━━━━━ MATERIAL FOR THIS TASK ━━━━━

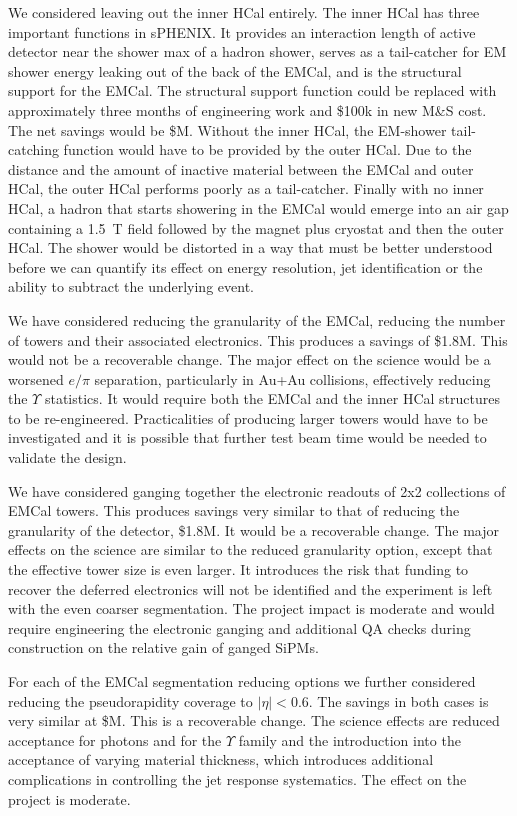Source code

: We considered leaving out the inner HCal entirely.  The inner HCal has
three important functions in sPHENIX.  It provides an interaction
length of active detector near the shower max of a hadron shower,
serves as a tail-catcher for EM shower energy leaking out of the back
of the EMCal, and is the structural support for the EMCal.  The
structural support function could be replaced with approximately three
months of engineering work and \$100k in new M\&S cost.  The net
savings would be \${\noInnerHCal}M.  Without the inner HCal, the
EM-shower tail-catching function would have to be provided by the
outer HCal.  Due to the distance and the amount of inactive material
between the EMCal and outer HCal, the outer HCal performs poorly as a
tail-catcher.  Finally with no inner HCal, a hadron that starts
showering in the EMCal would emerge into an air gap containing a 1.5~T
field followed by the magnet plus cryostat and then the outer HCal.
The shower would be distorted in a way that must be better understood
before we can quantify its effect on energy resolution, jet
identification or the ability to subtract the underlying event.

We have considered reducing the granularity of the EMCal, reducing the
number of towers and their associated electronics.  This produces a
savings of \$1.8M.  This would not be a recoverable change.  The major
effect on the science would be a worsened $e/\pi$ separation,
particularly in Au+Au collisions, effectively reducing the $\Upsilon$
statistics.  It would require both the EMCal and the inner HCal
structures to be re-engineered.  Practicalities of producing larger
towers would have to be investigated and it is possible that further test
beam time would be needed to validate the design.

We have considered ganging together the electronic readouts of 2x2
collections of EMCal towers. This produces savings very similar to
that of reducing the granularity of the detector, \$1.8M.  It would be
a recoverable change.  The major effects on the science are similar to
the reduced granularity option, except that the effective tower size
is even larger.  It introduces the risk that funding to recover the
deferred electronics will not be identified and the experiment is left
with the even coarser segmentation.  The project impact is moderate
and would require engineering the electronic ganging and additional QA
checks during construction on the relative gain of ganged SiPMs.

For each of the EMCal segmentation reducing options we further
considered reducing the pseudorapidity coverage to $|\eta| < 0.6$.
The savings in both cases is very similar at \${\reducedEMCaleta}M.
This is a recoverable change.  The science effects are reduced
acceptance for photons and for the $\Upsilon$ family and the
introduction into the acceptance of varying material thickness, which
introduces additional complications in controlling the jet response
systematics. The effect on the project is moderate.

━━━━━

▶ TASK GOAL
All entries above must be repeated exactly; pictures are to be left out.

▶ OUTPUT OF THE EXERCISE
Source code

: We considered leaving out the inner HCal entirely.  The inner HCal has
three important functions in sPHENIX.  It provides an interaction
length of active detector near the shower max of a hadron shower,
serves as a tail-catcher for EM shower energy leaking out of the back
of the EMCal, and is the structural support for the EMCal.  The
structural support function could be replaced with approximately three
months of engineering work and \$100k in new M\&S cost.  The net
savings would be \${\noInnerHCal}M.  Without the inner HCal, the
EM-shower tail-catching function would have to be provided by the
outer HCal.  Due to the distance and the amount of inactive material
between the EMCal and outer HCal, the outer HCal performs poorly as a
tail-catcher.  Finally with no inner HCal, a hadron that starts
showering in the EMCal would emerge into an air gap containing a 1.5~T
field followed by the magnet plus cryostat and then the outer HCal.
The shower would be distorted in a way that must be better understood
before we can quantify its effect on energy resolution, jet
identification or the ability to subtract the underlying event.

We have considered reducing the granularity of the EMCal, reducing the
number of towers and their associated electronics.  This produces a
savings of \$1.8M.  This would not be a recoverable change.  The major
effect on the science would be a worsened $e/\pi$ separation,
particularly in Au+Au collisions, effectively reducing the $\Upsilon$
statistics.  It would require both the EMCal and the inner HCal
structures to be re-engineered.  Practicalities of producing larger
towers would have to be investigated and it is possible that further test
beam time would be needed to validate the design.

We have considered ganging together the electronic readouts of 2x2
collections of EMCal towers. This produces savings very similar to
that of reducing the granularity of the detector, \$1.8M.  It would be
a recoverable change.  The major effects on the science are similar to
the reduced granularity option, except that the effective tower size
is even larger.  It introduces the risk that funding to recover the
deferred electronics will not be identified and the experiment is left
with the even coarser segmentation.  The project impact is moderate
and would require engineering the electronic ganging and additional QA
checks during construction on the relative gain of ganged SiPMs.

For each of the EMCal segmentation reducing options we further
considered reducing the pseudorapidity coverage to $|\eta| < 0.6$.
The savings in both cases is very similar at \${\reducedEMCaleta}M.
This is a recoverable change.  The science effects are reduced
acceptance for photons and for the $\Upsilon$ family and the
introduction into the acceptance of varying material thickness, which
introduces additional complications in controlling the jet response
systematics. The effect on the project is moderate.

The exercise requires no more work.